My mum was born in 1946, so is a baby boomer.
I don't think she had life easy. Her dad had been a prisoner of war in Japan, so had a lot of "baggage" which didn't make their life easy. He had been a miner before the war, but after being made to work underground in Japan he developed a fear of it and so couldn't go back to work there. He had to take a lower paid job instead, so they weren't as well off.
My mum was bright, she passed a scholarship exam to public school, but couldn't go as her parents couldn't afford the "extras". She went to the Grammar school instead. She got good O levels, and her headmistress wanted her to stay on to do A levels (she would have loved to have gone to university and studied Archeology) but her parents couldn't afford for her to stay on so she had to leave and take a job in an accounts office.
She did well in her job and was working her way up, but then she got married and had children, which put a stop to that! Employers were entirely inflexible if you had children in the 1970s.

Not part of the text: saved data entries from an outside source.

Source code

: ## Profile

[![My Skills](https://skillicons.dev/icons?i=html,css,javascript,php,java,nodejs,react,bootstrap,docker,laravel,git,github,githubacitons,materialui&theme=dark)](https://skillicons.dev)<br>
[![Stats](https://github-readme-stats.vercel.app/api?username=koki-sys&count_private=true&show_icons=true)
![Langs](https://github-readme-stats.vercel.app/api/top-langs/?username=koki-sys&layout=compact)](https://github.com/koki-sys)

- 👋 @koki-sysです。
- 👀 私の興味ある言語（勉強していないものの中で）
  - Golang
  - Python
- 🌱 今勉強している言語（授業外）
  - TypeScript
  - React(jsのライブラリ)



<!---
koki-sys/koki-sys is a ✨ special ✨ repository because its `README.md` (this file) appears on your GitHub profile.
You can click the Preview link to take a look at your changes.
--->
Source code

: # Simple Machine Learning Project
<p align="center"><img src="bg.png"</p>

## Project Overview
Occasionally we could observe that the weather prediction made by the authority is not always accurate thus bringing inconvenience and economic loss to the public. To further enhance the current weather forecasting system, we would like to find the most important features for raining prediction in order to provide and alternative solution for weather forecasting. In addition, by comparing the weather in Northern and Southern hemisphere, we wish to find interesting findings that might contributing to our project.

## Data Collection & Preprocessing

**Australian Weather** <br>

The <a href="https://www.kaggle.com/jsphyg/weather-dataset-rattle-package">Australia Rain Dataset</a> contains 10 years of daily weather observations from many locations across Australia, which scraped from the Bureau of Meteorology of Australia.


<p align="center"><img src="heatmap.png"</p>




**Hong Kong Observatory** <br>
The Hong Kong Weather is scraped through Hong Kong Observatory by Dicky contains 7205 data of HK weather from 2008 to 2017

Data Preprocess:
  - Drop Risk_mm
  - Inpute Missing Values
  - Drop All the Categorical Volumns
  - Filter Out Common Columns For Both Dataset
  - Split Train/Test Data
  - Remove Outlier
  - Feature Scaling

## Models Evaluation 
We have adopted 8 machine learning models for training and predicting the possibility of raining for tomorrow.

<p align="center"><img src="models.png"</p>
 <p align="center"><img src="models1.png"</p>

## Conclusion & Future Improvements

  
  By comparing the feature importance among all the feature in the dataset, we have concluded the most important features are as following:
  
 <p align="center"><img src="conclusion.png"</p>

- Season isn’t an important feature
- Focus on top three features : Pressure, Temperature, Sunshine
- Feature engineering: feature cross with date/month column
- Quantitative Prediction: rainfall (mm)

She eventually gave up and became a housewife. Which she was happy doing, but I always felt that she wanted more.
In contrast, I had lots of opportunities. It didn't matter that we weren't enormously well off, I stayed on at school and did A levels and went to university (with a grant). I left school and got a good job, bought a house... the fact that I had children had very little impact on the way employers treat me. I have far more choices, I am working PT at the moment through choice as I want to be around for my children, but I can fairly easily go back to FT as they get older.
So I don't think that my mum had it easier than me.